CECILIA
J- 32
14h45
En face de l'hôpital clandestin, Montreuil, France
Rosalia est inconsciente depuis plusieurs jours.
Je remonte la couverture élimée sur mes pieds et redresse les jumelles contre mes yeux. De l'autre côté de la rue, la fenêtre de la chambre de Rose est abandonnée. Julia est partie il y a dix minutes donc je ne vois rien d'autre que le rideau d'un gris impersonnel qui se balance au gré du vent. Une porte claque derrière moi et je discerne du coin de l'œil la silhouette de Caleb mais le brun ne s'arrête pas à ma hauteur et vaque à ses occupations sans se soucier de moi.
Je ne sais pas où sont partis les autres. En dehors du brun et de Thomas retenu prisonnier dans la petite chambre au fond du couloir, le salon est désert. Nous avons loué l'appartement en dernière minute, à un propriétaire habitué aux clients discrets du cabinet médical d'en face. Un courant d'air traverse la pièce d'est en ouest mais c'est la seule chose que nous avons pu trouver aussi près de la chambre dans laquelle Rose tente de survivre.
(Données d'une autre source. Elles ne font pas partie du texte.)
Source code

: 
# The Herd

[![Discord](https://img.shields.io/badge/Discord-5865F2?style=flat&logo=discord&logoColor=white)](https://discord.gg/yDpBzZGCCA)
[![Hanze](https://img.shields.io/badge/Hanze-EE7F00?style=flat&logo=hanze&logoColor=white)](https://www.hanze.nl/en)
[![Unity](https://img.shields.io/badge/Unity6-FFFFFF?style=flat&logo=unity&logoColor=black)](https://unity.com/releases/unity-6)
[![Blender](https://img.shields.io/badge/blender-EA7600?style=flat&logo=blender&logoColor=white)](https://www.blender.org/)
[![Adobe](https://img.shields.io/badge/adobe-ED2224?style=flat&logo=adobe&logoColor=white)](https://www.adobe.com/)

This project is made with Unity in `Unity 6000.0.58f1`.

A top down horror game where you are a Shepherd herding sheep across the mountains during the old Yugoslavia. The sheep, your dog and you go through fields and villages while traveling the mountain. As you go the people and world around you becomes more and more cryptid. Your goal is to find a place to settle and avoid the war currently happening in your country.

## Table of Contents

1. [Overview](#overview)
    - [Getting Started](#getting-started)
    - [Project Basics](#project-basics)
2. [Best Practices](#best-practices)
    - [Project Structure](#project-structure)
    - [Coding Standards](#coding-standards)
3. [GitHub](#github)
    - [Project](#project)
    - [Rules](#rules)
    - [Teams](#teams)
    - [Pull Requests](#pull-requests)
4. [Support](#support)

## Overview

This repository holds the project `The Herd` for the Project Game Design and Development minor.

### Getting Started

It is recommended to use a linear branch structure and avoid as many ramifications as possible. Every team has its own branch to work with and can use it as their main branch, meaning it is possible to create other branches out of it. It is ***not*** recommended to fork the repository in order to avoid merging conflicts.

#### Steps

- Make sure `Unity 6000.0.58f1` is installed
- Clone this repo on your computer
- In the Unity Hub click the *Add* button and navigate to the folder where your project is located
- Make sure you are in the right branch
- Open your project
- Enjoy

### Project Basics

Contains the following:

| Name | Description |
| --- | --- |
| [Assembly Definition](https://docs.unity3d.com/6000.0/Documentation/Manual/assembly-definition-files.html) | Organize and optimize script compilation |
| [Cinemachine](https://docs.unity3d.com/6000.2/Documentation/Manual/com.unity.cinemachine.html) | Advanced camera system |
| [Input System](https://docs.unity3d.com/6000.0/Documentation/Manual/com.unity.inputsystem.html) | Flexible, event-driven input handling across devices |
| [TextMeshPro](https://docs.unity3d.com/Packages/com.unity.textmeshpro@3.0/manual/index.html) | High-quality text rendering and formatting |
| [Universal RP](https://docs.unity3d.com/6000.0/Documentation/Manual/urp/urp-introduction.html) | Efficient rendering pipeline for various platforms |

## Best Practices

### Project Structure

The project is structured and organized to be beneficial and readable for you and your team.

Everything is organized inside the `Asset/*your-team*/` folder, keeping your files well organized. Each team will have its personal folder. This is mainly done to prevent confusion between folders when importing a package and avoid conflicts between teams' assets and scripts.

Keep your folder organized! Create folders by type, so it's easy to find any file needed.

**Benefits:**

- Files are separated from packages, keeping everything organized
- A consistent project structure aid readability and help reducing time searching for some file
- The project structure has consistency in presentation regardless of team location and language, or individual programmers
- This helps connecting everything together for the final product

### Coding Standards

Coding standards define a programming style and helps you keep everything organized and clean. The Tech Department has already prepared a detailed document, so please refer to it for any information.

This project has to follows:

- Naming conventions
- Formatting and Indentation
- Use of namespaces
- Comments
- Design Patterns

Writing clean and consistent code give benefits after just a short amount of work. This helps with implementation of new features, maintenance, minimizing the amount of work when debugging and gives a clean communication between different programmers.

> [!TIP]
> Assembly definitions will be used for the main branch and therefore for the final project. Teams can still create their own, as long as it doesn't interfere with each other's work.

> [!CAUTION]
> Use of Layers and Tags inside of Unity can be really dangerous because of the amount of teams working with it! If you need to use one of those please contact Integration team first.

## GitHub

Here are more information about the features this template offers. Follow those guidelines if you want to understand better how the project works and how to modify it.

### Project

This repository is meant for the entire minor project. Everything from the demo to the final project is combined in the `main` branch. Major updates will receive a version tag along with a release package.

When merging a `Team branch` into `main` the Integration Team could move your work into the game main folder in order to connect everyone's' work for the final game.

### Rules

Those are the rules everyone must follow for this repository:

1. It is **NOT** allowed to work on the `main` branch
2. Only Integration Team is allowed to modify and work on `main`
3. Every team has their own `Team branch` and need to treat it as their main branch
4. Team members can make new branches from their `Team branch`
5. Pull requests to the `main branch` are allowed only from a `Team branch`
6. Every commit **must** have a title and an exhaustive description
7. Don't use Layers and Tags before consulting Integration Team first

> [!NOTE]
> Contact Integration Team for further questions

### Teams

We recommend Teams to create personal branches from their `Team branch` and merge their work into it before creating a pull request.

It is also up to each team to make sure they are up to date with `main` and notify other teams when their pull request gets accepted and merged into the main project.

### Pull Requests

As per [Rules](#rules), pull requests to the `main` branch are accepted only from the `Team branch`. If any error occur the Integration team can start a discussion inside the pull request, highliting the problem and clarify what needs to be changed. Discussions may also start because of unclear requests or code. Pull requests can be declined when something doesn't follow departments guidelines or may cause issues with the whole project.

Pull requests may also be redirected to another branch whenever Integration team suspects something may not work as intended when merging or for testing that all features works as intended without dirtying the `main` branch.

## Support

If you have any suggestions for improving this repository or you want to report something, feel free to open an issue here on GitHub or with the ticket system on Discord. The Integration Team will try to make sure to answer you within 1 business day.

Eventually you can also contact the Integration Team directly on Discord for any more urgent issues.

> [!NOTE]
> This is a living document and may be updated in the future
Les médecins ont dit qu'elle allait s'en sortir et je me rappelle de la bouffée de soulagement que la nouvelle a provoqué en moi. Nous avons passé la première nuit à retenir notre souffle, persuadé que c'était la fin mais il faut croire que l'intervention de Caleb lui a sauvé la vie ou, tout du moins, a retardé l'échéance.
Le docteur Caligari – un nom de code bien sûr – a lui aussi quitté la chambre il y a un moment donc je ne sais pas bien ce que je suis censée observer mais dans un sens, avoir choisi ce rôle me donne tout le loisir de réfléchir à la situation sans avoir à affronter les yeux embués de larmes d'Hayden.
Thomas a eu raison de dire qu'ils ne poseraient pas de question. Je ne veux pas savoir comment il a eu vent de l'existence d'un tel établissement mais le fait est qu'ils n'ont demandés ni nos noms ni un quelconque document d'identité. Ils se sont contentés d'une liasse de billets froissées et d'un serment de silence pour emmener Rose dans un cabinet mal éclairé où ils ont sortis la balle de son corps.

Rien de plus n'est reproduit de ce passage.